### EXERCISE INSTRUCTIONS
Check each line of the material below for the string "Linux", then report how many lines have it, and nothing else.

### RECORD SET
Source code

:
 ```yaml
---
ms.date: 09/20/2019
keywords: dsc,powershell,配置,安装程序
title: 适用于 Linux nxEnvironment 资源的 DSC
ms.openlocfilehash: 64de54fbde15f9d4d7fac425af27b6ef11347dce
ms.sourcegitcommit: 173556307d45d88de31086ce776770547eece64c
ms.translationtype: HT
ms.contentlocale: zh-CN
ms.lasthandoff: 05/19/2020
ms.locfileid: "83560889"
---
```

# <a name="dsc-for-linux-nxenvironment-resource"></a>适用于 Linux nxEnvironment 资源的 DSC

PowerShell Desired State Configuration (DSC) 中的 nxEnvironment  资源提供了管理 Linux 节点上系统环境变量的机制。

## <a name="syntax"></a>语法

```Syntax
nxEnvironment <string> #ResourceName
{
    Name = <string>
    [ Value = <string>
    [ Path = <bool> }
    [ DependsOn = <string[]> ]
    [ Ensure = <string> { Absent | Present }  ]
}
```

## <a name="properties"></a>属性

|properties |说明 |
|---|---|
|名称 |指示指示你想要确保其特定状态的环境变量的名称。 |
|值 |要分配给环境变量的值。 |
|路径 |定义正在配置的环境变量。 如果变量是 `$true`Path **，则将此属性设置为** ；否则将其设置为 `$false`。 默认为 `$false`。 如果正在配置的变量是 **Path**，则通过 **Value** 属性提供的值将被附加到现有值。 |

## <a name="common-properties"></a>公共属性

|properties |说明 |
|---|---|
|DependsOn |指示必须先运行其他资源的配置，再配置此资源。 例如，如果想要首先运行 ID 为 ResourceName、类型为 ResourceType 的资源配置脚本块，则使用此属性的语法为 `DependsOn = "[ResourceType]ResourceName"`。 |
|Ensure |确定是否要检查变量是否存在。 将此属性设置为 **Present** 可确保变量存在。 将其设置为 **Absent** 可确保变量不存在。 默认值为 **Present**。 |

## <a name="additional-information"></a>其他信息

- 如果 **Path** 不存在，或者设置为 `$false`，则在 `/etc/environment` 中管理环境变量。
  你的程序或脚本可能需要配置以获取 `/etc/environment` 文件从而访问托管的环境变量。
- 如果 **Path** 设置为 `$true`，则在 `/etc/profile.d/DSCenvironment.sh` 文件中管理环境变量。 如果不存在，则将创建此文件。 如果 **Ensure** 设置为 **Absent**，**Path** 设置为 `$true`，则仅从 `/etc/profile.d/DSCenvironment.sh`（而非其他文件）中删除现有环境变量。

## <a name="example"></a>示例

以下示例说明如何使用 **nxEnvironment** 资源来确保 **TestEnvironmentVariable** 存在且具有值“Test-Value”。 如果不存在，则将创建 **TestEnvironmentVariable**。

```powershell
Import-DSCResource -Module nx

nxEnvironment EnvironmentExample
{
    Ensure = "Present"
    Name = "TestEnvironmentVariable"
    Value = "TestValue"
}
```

---

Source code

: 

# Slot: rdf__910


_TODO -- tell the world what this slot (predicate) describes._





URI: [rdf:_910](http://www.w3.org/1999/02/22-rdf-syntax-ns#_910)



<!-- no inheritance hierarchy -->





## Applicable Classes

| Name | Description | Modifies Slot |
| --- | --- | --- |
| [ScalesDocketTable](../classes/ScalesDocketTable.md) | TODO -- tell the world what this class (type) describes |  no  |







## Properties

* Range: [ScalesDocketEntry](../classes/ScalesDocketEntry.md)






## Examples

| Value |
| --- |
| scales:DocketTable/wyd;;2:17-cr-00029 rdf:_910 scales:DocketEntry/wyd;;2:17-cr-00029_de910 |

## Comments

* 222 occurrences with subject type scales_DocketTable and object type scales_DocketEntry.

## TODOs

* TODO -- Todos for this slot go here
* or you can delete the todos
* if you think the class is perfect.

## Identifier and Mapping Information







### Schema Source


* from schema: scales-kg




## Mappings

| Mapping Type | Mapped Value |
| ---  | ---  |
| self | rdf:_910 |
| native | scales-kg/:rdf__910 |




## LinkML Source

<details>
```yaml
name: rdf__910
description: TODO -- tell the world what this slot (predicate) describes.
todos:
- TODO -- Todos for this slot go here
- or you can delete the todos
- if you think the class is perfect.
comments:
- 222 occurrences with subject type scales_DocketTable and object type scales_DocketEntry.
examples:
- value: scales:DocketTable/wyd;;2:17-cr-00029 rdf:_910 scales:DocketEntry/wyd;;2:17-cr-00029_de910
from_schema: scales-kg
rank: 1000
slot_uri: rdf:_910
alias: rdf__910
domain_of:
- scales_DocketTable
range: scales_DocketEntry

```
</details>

### RESULT FOR THIS TASK
3